→ **The problem**: Filter the material, keeping only lines with the word "Mathematics".

→ **Data listing**:
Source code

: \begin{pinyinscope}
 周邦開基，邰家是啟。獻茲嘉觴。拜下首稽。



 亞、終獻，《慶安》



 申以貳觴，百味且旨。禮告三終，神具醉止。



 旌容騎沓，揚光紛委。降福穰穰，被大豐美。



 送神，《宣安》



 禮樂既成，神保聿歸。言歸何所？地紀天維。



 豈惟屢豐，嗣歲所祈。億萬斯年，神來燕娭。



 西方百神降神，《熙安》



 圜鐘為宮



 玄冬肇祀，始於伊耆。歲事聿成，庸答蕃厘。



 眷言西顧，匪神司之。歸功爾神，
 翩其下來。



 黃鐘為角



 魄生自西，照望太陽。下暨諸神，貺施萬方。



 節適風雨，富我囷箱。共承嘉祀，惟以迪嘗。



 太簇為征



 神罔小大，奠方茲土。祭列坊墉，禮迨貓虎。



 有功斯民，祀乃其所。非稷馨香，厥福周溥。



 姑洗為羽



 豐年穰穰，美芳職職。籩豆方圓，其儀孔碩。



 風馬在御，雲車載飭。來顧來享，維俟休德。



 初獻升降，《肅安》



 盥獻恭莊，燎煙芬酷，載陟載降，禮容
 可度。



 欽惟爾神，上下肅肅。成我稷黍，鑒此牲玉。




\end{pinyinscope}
==
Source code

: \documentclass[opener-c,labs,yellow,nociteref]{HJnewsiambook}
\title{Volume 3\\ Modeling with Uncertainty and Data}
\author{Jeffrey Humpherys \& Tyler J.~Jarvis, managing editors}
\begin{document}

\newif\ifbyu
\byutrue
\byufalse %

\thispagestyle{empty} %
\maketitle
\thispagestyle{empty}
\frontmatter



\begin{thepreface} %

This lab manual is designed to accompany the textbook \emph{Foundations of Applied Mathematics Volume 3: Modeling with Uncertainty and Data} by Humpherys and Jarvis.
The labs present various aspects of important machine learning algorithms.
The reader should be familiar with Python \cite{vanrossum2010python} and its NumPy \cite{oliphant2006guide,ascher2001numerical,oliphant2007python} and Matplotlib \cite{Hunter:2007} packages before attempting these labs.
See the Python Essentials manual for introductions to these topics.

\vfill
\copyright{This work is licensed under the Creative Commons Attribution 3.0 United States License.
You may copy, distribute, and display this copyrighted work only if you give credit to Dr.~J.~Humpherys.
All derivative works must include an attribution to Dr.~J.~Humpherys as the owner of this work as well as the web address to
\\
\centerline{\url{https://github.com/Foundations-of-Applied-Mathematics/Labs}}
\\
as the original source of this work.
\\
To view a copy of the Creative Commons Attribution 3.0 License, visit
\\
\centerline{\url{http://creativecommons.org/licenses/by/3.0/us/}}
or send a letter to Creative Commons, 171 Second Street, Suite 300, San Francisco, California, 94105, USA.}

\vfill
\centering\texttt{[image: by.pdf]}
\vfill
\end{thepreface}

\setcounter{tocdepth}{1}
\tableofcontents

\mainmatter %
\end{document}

→ **Written solution**:
This lab manual is designed to accompany the textbook \emph{Foundations of Applied Mathematics Volume 3: Modeling with Uncertainty and Data} by Humpherys and Jarvis.
\centerline{\url{https://github.com/Foundations-of-Applied-Mathematics/Labs}}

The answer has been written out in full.